The Book of Ether (Some Thoughts on the Book of Ether):


     Hugh Nibley says the following: I think we are agreed that it would take a great deal of training for anyone to acquire the background necessary to compose First Nephi. Now imagine any man insane enough to try after such colossal exertions to write another such story, of equal length and detail but this time about a totally different race of people, living in an age far removed from the other and in a wholly different geographical setting! As far as I know, not even Joseph Smith ever called anyone's attention to this prodigious feat; we all take it for granted. Yet you will soon see that the author of Ether could have obtained precious little help from any materials used in writing First Nephi. On the contrary, the former experience could only tend to embarrass any attempt at a new history, which would call for an entirely new training and preparation.

     What the author of Ether has to supply is not a new plot but all new props and scenery. . . . (p. 155)

     There are some strange and unfamiliar things mentioned in the book of Ether such as: the valley of Nimrod, the confounding of the languages, the great wind, deseret, and the flooded plains of the Old World, while in the New world our list includes such items as the great assembly of the nation, the drawing off of followers by bribes, oaths by heaven and earth, secret societies, kings in prison, fine work done in prisons, the dancing princess, strange breeds of animals, plagues of serpents, great national hunts and special hunting preserves, the nation in arms, peculiar strategy and tactics, the formation of armies by forced recruiting, systematic terrorism, the rule of robber bands, wars of extermination regarded as personal duels between rival rulers, with the ritual survival of the king. . . . (pp. 254-255)

     All this I find published in 1830, when Joseph Smith was but twenty-four years old, and the Church was not yet organized. . . . (p. 262)

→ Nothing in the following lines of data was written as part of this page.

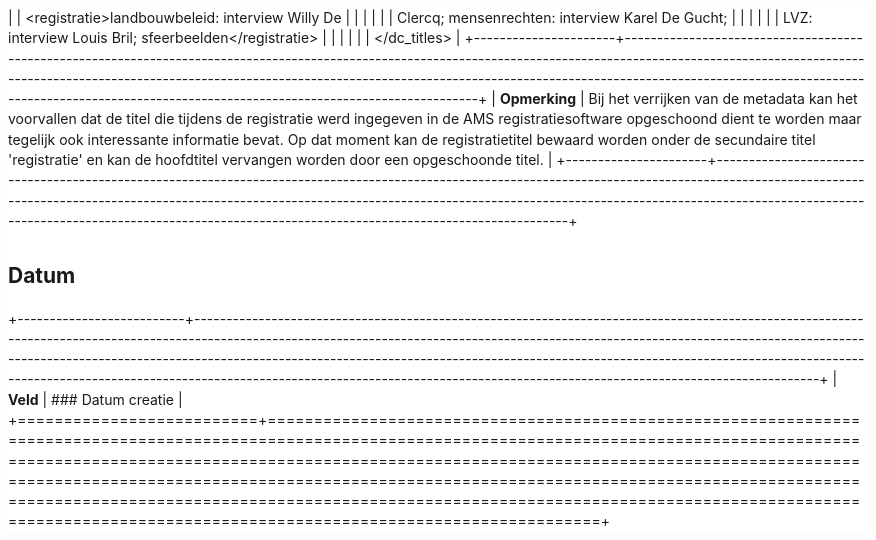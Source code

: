 |                      | \<registratie\>landbouwbeleid: interview Willy De                                                                                                                                                                                                                                                                                                                                      |
|                      |                                                                                                                                                                                                                                                                                                                                                                                        |
|                      | Clercq; mensenrechten: interview Karel De Gucht;                                                                                                                                                                                                                                                                                                                                       |
|                      |                                                                                                                                                                                                                                                                                                                                                                                        |
|                      | LVZ: interview Louis Bril; sfeerbeelden\</registratie\>                                                                                                                                                                                                                                                                                                                                |
|                      |                                                                                                                                                                                                                                                                                                                                                                                        |
|                      | \</dc\_titles\>                                                                                                                                                                                                                                                                                                                                                                        |
+----------------------+----------------------------------------------------------------------------------------------------------------------------------------------------------------------------------------------------------------------------------------------------------------------------------------------------------------------------------------------------------------------------------------+
| **Opmerking**        | Bij het verrijken van de metadata kan het voorvallen dat de titel die tijdens de registratie werd ingegeven in de AMS registratiesoftware opgeschoond dient te worden maar tegelijk ook interessante informatie bevat. Op dat moment kan de registratietitel bewaard worden onder de secundaire titel 'registratie' en kan de hoofdtitel vervangen worden door een opgeschoonde titel. |
+----------------------+----------------------------------------------------------------------------------------------------------------------------------------------------------------------------------------------------------------------------------------------------------------------------------------------------------------------------------------------------------------------------------------+

Datum
-----

+--------------------------+----------------------------------------------------------------------------------------------------------------------------------------------------------------------------------------------------------------------------------------------------------------------------------------------------------------------------------------------------------------------------------------------------------------------------------------------------------------------------------------------------------------+
| **Veld**                 | ### Datum creatie                                                                                                                                                                                                                                                                                                                                                                                                                                                                                              |
+==========================+================================================================================================================================================================================================================================================================================================================================================================================================================================================================================================================+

     Six months before his death the Prophet Joseph Smith declared: "I have tried for a number of years to get the minds of the Saints prepared to receive the things of God; but we frequently see some of them, after suffering all they have for the work of God, will fly to pieces like glass as soon as anything comes that is contrary to their traditions." (Smith, Teachings of the Prophet Joseph Smith, p. 331) Of what traditions is he speaking? Not infant damnation, or baptism by sprinkling, or Neoplatonic ideas about God, for such things the Saints had left behind. The traditionalism to which he refers is clear from another address given by the Prophet at about the same time, when he said, "I suppose I am not allowed to go into an investigation of anything that is not contained in the Bible. If I do, I think there are so many over-wise men here, that they would cry 'treason' and put me to death." (Smith, Teachings of the Prophet Joseph Smith, p. 348)

     Notice that good members of the Church are charged with two follies: (1) taking the Bible as the only possible source of knowledge, and (2) interpreting the Bible strictly in the light of their own limited experience. Turning to the Book of Mormon, is it not possible there also to fall into the old sectarian vice of oversimplifying? . . .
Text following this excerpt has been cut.